A group of 16 people bought tickets to a museum. They paid a total of $56. Each adult ticket costs $4 and each child ticket costs $2. Formulate and solve a system of equations to determine how many adult tickets and child tickets did they buy.
A: 4 adult tickets, 12 child tickets
B: 8 adult tickets, 8 child tickets
C: 10 adult tickets, 6 child tickets
D: 12 adult tickets, 4 child tickets
Let's denote the number of adult tickets by A and the number of child tickets by C.
From the given information, we can form the following system of equations:
1) A + C = 16 (equation representing the total number of tickets bought)

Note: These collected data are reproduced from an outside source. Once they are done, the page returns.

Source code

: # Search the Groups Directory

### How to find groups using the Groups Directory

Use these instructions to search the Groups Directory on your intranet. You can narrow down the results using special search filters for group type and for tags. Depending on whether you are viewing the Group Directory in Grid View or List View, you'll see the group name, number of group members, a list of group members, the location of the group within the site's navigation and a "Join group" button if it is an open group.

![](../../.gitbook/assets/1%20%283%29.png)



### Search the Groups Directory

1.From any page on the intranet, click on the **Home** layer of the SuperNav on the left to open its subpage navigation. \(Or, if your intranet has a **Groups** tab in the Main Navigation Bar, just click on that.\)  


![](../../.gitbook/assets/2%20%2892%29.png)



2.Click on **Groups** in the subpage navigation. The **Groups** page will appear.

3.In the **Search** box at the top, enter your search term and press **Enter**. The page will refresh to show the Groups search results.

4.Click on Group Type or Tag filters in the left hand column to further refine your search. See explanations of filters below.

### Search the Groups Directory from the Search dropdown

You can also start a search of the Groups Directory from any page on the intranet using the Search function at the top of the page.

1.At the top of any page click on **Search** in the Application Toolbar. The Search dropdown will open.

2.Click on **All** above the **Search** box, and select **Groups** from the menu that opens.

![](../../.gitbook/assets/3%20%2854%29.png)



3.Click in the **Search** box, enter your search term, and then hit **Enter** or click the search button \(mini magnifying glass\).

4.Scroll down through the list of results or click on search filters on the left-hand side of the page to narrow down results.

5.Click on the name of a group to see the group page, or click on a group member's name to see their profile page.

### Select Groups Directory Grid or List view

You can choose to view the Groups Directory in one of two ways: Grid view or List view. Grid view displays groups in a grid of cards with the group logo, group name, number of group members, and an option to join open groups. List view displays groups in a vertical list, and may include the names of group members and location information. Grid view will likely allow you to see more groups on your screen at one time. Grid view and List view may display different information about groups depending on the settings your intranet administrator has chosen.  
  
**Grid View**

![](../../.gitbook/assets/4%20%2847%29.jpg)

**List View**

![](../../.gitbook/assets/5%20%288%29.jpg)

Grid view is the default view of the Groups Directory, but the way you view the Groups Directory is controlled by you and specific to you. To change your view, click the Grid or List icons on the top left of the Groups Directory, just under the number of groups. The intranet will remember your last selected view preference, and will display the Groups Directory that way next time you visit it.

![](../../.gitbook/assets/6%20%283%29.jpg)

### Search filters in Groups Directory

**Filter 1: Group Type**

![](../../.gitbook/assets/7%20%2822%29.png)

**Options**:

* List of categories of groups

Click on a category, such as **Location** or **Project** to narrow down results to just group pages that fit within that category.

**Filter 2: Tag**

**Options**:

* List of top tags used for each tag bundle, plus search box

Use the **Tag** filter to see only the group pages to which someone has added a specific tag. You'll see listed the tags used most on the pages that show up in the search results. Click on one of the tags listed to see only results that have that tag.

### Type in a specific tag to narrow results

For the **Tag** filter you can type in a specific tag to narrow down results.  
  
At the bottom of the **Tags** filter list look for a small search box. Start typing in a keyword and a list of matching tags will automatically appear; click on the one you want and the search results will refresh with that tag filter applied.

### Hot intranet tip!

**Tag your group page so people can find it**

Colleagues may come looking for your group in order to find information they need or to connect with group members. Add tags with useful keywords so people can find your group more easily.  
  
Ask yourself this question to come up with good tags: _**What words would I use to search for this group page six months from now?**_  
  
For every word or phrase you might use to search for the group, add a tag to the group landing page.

2) 4A + 2C = 56 (equation representing the total cost of the tickets)
To solve the system, we can use the method of substitution or elimination.
Let's use the method of substitution:
From equation 1, we can express A in terms of C as A = 16 - C.
Substituting this value of A into equation 2, we get:
4(16 - C) + 2C = 56
64 - 4C + 2C = 56
64 - 2C = 56
-2C = -8
C = 4
Substituting the value of C back into equation 1, we can find A:
A + 4 = 16
A = 12
Therefore, they bought 12 adult tickets and 4 child tickets.
The answer is option D: 12 adult tickets, 4 child tickets.